Pronovost also relied on nurses, with backup from the hospital administration, to address the problem his research identified:
The next month, he and his team persuaded the hospital administration to authorize nurses to stop doctors if they saw them skipping a step on the checklist; nurses were also to ask them each day whether any lines ought to be removed, so as not to leave them in longer than necessary. This was revolutionary. Nurses have always had their ways of nudging a doctor into doing the right thing, ranging from the gentle reminder (“Um, did you forget to put on your mask, doctor?”) to more forceful methods (I’ve had a nurse bodycheck me when she thought I hadn’t put enough drapes on a patient). But many nurses aren’t sure whether this is their place, or whether a given step is worth a confrontation. (Does it really matter whether a patient’s legs are draped for a line going into the chest?) The new rule made it clear: if doctors didn’t follow every step on the checklist, the nurses would have backup from the administration to intervene.
Pronovost and his colleagues monitored what happened for a year afterward. The results were so dramatic that they weren’t sure whether to believe them: the ten-day line-infection rate went from eleven per cent to zero. So they followed patients for fifteen more months. Only two line infections occurred during the entire period. They calculated that, in this one hospital, the checklist had prevented forty-three infections and eight deaths, and saved two million dollars in costs.

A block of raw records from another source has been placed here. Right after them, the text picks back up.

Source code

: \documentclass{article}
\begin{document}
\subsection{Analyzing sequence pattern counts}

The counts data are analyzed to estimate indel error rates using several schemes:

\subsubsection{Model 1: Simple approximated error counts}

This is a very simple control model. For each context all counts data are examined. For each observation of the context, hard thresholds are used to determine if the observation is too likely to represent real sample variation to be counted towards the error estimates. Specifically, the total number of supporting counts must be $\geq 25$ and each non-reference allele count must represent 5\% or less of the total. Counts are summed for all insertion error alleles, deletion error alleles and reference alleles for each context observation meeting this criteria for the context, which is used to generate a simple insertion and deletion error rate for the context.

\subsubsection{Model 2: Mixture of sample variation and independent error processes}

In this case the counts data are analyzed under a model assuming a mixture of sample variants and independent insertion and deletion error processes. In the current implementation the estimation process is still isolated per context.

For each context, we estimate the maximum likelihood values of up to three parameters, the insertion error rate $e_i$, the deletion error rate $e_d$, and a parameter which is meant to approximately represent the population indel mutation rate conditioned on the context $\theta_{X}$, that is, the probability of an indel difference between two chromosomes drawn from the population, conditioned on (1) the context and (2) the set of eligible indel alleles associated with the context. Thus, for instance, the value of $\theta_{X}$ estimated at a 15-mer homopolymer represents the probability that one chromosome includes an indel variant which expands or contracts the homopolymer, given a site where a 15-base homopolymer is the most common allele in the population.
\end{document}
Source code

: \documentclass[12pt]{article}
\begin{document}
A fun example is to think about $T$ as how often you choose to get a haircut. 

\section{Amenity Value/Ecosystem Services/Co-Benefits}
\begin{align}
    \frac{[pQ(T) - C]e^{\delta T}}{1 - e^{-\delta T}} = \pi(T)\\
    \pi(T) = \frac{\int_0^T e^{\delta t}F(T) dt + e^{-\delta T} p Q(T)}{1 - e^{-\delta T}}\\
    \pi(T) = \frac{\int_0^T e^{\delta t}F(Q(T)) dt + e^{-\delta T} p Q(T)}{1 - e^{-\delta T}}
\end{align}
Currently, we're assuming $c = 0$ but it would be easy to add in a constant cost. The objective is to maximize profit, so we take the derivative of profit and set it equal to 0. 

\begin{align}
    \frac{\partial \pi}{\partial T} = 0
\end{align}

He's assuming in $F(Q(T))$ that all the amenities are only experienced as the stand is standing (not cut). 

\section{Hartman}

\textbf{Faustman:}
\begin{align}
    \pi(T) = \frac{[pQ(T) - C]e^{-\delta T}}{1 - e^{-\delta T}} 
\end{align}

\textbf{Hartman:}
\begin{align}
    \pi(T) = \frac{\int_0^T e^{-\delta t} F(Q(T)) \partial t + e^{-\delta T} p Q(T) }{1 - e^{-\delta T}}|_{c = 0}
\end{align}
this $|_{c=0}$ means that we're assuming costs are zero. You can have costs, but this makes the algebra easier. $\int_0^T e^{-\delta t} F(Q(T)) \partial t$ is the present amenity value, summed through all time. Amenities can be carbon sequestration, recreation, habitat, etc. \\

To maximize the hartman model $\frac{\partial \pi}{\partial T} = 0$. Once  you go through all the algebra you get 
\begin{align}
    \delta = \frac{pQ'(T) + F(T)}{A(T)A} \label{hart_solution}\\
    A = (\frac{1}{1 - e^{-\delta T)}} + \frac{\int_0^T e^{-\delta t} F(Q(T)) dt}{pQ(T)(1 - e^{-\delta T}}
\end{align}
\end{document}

A larger test came in Michigan, where as part of a state-wide safety initiative Pronovost’s team persuaded 108 intensive-care units to participate in a study of an intervention to decrease catheter-related bloodstream infections. The intervention included the use of a checklist to ensure clinicians followed infection-control practices — and stopping providers who weren’t following these practices — as well as creation of a central-line cart with all necessary supplies, discussions of catheter removals at daily rounds, and regular feedback for teams on the number and rate of catheter-related bloodstream infections.In a 2007 New England Journal of Medicine article, Pronovost and his colleagues reported “a large and sustained reduction (up to 66%) in rates of catheter-related bloodstream infection that was maintained throughout the 18-month study period.”
It appears that this innovation is also catching on. Earlier this month, Current Infectious Disease Reports published an article by Asad Latif, Muhammad Sohail Halim, and Peter Pronovost on eliminating central line-associated bloodstream infections (CLABSI) in the ICU. The authors note that the approach used in the Michigan project has spread, and report that CLABSI rates in the US dropped 46% between 2008 and 2013.
Adopting relatively simple procedural changes can yield big improvements in health outcomes — although the process necessary to implement changes can be tricky. Hospitals can’t just close down for weeks at a time to re-train their staffs or reorganize their ICUs; it takes careful planning and dedicated work to improve care quality while continuing to deliver care. The improvements in heart-attack care and central-line infections show that hospitals are capable of changing their procedures, and in doing so, save millions of lives.